> THE TASK
Somewhere below are a line with "### Instructions" and a later line with "- 프로퍼티 여러 개를 한 번에 바꾸기 어려움". Output exactly those lines and all lines between them.

> EXTRACTED ENTRIES
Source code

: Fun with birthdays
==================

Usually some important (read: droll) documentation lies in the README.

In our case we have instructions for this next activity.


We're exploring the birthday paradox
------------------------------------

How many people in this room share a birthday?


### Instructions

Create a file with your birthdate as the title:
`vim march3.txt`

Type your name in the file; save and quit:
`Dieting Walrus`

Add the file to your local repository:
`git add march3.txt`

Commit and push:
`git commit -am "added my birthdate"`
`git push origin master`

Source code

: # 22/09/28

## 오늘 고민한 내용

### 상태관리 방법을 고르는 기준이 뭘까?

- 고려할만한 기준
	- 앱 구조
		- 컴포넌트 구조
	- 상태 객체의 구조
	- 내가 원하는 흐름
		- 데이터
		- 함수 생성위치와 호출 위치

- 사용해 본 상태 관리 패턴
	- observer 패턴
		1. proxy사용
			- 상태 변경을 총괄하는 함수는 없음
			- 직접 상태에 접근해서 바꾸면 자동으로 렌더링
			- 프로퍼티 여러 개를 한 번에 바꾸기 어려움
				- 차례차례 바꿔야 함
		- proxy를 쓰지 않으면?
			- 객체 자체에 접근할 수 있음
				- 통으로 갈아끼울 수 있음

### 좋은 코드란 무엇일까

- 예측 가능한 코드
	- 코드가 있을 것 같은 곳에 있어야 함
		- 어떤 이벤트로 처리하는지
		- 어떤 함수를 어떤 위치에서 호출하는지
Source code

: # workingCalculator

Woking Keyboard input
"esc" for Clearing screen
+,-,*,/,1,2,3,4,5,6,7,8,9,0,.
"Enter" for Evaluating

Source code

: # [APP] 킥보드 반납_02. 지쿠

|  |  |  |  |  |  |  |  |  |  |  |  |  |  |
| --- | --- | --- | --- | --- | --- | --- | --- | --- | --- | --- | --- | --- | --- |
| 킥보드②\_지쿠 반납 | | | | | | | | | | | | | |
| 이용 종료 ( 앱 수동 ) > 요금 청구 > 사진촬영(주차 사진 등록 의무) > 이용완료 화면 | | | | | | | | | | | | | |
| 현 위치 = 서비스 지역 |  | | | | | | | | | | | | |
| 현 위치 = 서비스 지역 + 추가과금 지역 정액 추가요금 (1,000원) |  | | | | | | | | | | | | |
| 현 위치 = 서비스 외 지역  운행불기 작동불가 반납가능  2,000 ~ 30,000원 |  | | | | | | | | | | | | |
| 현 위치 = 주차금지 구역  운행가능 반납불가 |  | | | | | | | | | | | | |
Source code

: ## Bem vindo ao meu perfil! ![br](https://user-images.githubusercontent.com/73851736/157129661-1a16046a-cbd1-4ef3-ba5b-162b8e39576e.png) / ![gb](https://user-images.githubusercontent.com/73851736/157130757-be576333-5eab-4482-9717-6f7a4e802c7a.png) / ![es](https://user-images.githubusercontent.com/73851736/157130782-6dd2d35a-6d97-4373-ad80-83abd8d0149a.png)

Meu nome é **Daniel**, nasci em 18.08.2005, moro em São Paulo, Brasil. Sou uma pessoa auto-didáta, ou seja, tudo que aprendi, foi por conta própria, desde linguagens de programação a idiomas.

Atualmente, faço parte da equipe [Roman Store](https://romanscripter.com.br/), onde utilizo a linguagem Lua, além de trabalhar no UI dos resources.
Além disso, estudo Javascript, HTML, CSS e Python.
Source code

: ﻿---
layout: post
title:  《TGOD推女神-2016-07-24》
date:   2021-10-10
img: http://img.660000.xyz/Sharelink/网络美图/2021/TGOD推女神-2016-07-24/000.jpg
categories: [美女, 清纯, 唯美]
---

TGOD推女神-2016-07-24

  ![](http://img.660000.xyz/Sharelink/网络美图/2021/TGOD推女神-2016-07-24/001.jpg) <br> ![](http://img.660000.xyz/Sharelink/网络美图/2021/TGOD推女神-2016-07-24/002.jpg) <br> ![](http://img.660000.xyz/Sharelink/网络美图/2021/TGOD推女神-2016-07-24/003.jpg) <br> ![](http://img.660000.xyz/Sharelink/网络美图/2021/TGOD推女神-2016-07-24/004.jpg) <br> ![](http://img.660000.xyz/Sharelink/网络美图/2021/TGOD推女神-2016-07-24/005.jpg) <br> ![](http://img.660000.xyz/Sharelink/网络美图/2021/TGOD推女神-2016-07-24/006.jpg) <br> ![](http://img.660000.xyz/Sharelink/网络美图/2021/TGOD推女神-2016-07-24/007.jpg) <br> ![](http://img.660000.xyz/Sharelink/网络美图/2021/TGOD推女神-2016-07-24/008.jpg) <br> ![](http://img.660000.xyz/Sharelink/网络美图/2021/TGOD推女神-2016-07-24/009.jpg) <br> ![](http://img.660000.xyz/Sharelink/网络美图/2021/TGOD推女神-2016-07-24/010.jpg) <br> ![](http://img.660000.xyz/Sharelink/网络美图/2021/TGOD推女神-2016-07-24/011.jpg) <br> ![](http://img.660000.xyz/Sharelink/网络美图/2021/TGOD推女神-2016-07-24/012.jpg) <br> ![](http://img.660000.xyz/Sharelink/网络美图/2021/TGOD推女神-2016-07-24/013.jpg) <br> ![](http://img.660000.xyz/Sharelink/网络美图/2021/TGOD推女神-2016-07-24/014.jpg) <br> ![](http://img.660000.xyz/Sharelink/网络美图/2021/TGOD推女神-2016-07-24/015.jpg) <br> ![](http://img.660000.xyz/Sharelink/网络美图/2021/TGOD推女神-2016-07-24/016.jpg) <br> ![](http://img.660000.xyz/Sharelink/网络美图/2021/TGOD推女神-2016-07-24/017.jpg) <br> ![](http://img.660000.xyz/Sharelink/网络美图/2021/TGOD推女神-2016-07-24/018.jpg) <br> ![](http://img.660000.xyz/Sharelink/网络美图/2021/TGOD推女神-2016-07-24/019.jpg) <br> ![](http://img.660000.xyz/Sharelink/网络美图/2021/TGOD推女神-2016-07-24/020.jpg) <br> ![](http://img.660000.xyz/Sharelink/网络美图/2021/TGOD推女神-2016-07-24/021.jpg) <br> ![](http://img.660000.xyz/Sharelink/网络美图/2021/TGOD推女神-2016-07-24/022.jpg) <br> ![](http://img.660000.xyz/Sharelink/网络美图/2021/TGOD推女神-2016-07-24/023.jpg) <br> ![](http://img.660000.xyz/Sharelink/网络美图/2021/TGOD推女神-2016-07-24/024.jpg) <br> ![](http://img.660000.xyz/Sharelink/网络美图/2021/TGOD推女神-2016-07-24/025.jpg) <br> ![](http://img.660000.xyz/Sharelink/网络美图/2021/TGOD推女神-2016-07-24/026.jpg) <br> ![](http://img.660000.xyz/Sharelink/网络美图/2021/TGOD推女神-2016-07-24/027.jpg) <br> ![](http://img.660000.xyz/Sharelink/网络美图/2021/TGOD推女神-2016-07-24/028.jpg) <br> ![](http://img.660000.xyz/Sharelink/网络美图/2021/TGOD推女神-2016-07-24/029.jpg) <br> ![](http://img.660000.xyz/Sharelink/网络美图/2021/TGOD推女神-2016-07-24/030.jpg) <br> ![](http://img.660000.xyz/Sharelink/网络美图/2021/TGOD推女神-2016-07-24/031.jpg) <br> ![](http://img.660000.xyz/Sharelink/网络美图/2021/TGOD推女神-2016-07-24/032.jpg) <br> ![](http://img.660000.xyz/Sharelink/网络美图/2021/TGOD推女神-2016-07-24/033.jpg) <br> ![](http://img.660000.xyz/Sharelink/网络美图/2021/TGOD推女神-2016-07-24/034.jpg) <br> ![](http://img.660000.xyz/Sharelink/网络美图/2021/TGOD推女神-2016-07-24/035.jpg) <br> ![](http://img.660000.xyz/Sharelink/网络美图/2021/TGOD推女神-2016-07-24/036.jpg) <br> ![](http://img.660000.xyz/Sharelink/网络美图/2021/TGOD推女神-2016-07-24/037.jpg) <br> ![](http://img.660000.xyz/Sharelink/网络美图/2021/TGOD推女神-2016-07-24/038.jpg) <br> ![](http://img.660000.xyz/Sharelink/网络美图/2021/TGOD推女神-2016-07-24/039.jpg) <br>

> RESPONSE BOX
### Instructions

Create a file with your birthdate as the title:
`vim march3.txt`

Type your name in the file; save and quit:
`Dieting Walrus`

Add the file to your local repository:
`git add march3.txt`

Commit and push:
`git commit -am "added my birthdate"`
`git push origin master`

Source code

: # 22/09/28

## 오늘 고민한 내용

### 상태관리 방법을 고르는 기준이 뭘까?

- 고려할만한 기준
	- 앱 구조
		- 컴포넌트 구조
	- 상태 객체의 구조
	- 내가 원하는 흐름
		- 데이터
		- 함수 생성위치와 호출 위치

- 사용해 본 상태 관리 패턴
	- observer 패턴
		1. proxy사용
			- 상태 변경을 총괄하는 함수는 없음
			- 직접 상태에 접근해서 바꾸면 자동으로 렌더링
			- 프로퍼티 여러 개를 한 번에 바꾸기 어려움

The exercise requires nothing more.